- _WHAT THE TASK ASKS_
Write out all the entries word for word, but skip any images.
DATA EXCERPTS START
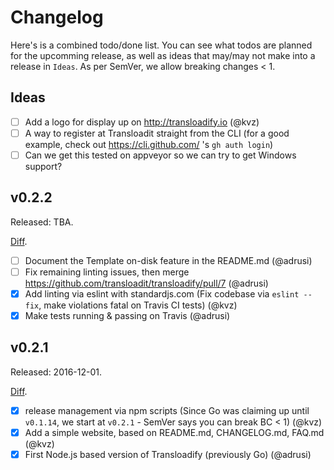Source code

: # Changelog

Here's is a combined todo/done list. You can see what todos are planned for the upcomming release, as well as ideas that may/may not make into a release in `Ideas`. As per SemVer, we allow breaking changes < 1.

## Ideas

- [ ] Add a logo for display up on http://transloadify.io (@kvz)
- [ ] A way to register at Transloadit straight from the CLI (for a good example, check out https://cli.github.com/ 's `gh auth login`)
- [ ] Can we get this tested on appveyor so we can try to get Windows support?

## v0.2.2

Released: TBA.

[Diff](https://github.com/transloadit/transloadify/compare/v0.2.0...master).

- [ ] Document the Template on-disk feature in the README.md (@adrusi)
- [ ] Fix remaining linting issues, then merge https://github.com/transloadit/transloadify/pull/7  (@adrusi)
- [x] Add linting via eslint with standardjs.com (Fix codebase via `eslint --fix`, make violations fatal on Travis CI tests) (@kvz)
- [x] Make tests running & passing on Travis (@adrusi)

## v0.2.1

Released: 2016-12-01. 

[Diff](https://github.com/transloadit/transloadify/compare/v0.1.14...v0.1.0).

- [x] release management via npm scripts (Since Go was claiming up until `v0.1.14`, we start at `v0.2.1` - SemVer says you can break BC < 1) (@kvz)
- [x] Add a simple website, based on README.md, CHANGELOG.md, FAQ.md (@kvz)
- [x] First Node.js based version of Transloadify (previously Go) (@adrusi) 
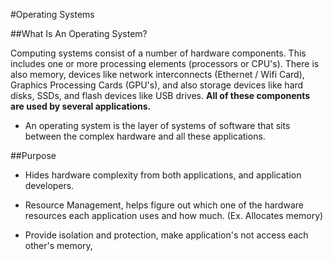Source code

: #Operating Systems

##What Is An Operating System?

Computing systems consist of a number of hardware components. This includes one or more processing elements (processors or CPU's). There
is also memory, devices like network interconnects (Ethernet / Wifi Card), Graphics Processing Cards (GPU's), and also storage devices like
hard disks, SSDs, and flash devices like USB drives. **All of these components are used by several applications.**

- An operating system is the layer of systems of software that sits between the complex hardware and all these applications.

##Purpose

- Hides hardware complexity from both applications, and application developers. 

- Resource Management, helps figure out which one of the hardware resources each application uses and how much. (Ex. Allocates memory)

- Provide isolation and protection, make application's not access each other's memory, 
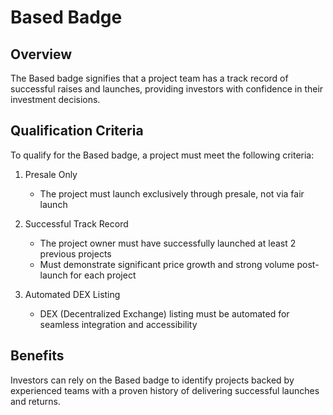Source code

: # Based Badge

## Overview
The Based badge signifies that a project team has a track record of successful raises and launches, providing investors with confidence in their investment decisions.

## Qualification Criteria
To qualify for the Based badge, a project must meet the following criteria:

1. Presale Only
   - The project must launch exclusively through presale, not via fair launch

2. Successful Track Record
   - The project owner must have successfully launched at least 2 previous projects
   - Must demonstrate significant price growth and strong volume post-launch for each project

3. Automated DEX Listing
   - DEX (Decentralized Exchange) listing must be automated for seamless integration and accessibility

## Benefits
Investors can rely on the Based badge to identify projects backed by experienced teams with a proven history of delivering successful launches and returns.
DATA EXCERPTS END
- _WORKED SOLUTION_
Source code

: # Changelog

Here's is a combined todo/done list. You can see what todos are planned for the upcomming release, as well as ideas that may/may not make into a release in `Ideas`. As per SemVer, we allow breaking changes < 1.

## Ideas

- [ ] Add a logo for display up on http://transloadify.io (@kvz)
- [ ] A way to register at Transloadit straight from the CLI (for a good example, check out https://cli.github.com/ 's `gh auth login`)
- [ ] Can we get this tested on appveyor so we can try to get Windows support?

## v0.2.2

Released: TBA.

[Diff](https://github.com/transloadit/transloadify/compare/v0.2.0...master).

- [ ] Document the Template on-disk feature in the README.md (@adrusi)
- [ ] Fix remaining linting issues, then merge https://github.com/transloadit/transloadify/pull/7  (@adrusi)
- [x] Add linting via eslint with standardjs.com (Fix codebase via `eslint --fix`, make violations fatal on Travis CI tests) (@kvz)
- [x] Make tests running & passing on Travis (@adrusi)

## v0.2.1

Released: 2016-12-01. 

[Diff](https://github.com/transloadit/transloadify/compare/v0.1.14...v0.1.0).

- [x] release management via npm scripts (Since Go was claiming up until `v0.1.14`, we start at `v0.2.1` - SemVer says you can break BC < 1) (@kvz)
- [x] Add a simple website, based on README.md, CHANGELOG.md, FAQ.md (@kvz)
- [x] First Node.js based version of Transloadify (previously Go) (@adrusi) 
Source code

: #Operating Systems

##What Is An Operating System?

Computing systems consist of a number of hardware components. This includes one or more processing elements (processors or CPU's). There
is also memory, devices like network interconnects (Ethernet / Wifi Card), Graphics Processing Cards (GPU's), and also storage devices like
hard disks, SSDs, and flash devices like USB drives. **All of these components are used by several applications.**

- An operating system is the layer of systems of software that sits between the complex hardware and all these applications.

##Purpose

- Hides hardware complexity from both applications, and application developers. 

- Resource Management, helps figure out which one of the hardware resources each application uses and how much. (Ex. Allocates memory)

- Provide isolation and protection, make application's not access each other's memory, 
Source code

: # Based Badge

## Overview
The Based badge signifies that a project team has a track record of successful raises and launches, providing investors with confidence in their investment decisions.

## Qualification Criteria
To qualify for the Based badge, a project must meet the following criteria:

1. Presale Only
   - The project must launch exclusively through presale, not via fair launch

2. Successful Track Record
   - The project owner must have successfully launched at least 2 previous projects
   - Must demonstrate significant price growth and strong volume post-launch for each project

3. Automated DEX Listing
   - DEX (Decentralized Exchange) listing must be automated for seamless integration and accessibility

## Benefits
Investors can rely on the Based badge to identify projects backed by experienced teams with a proven history of delivering successful launches and returns.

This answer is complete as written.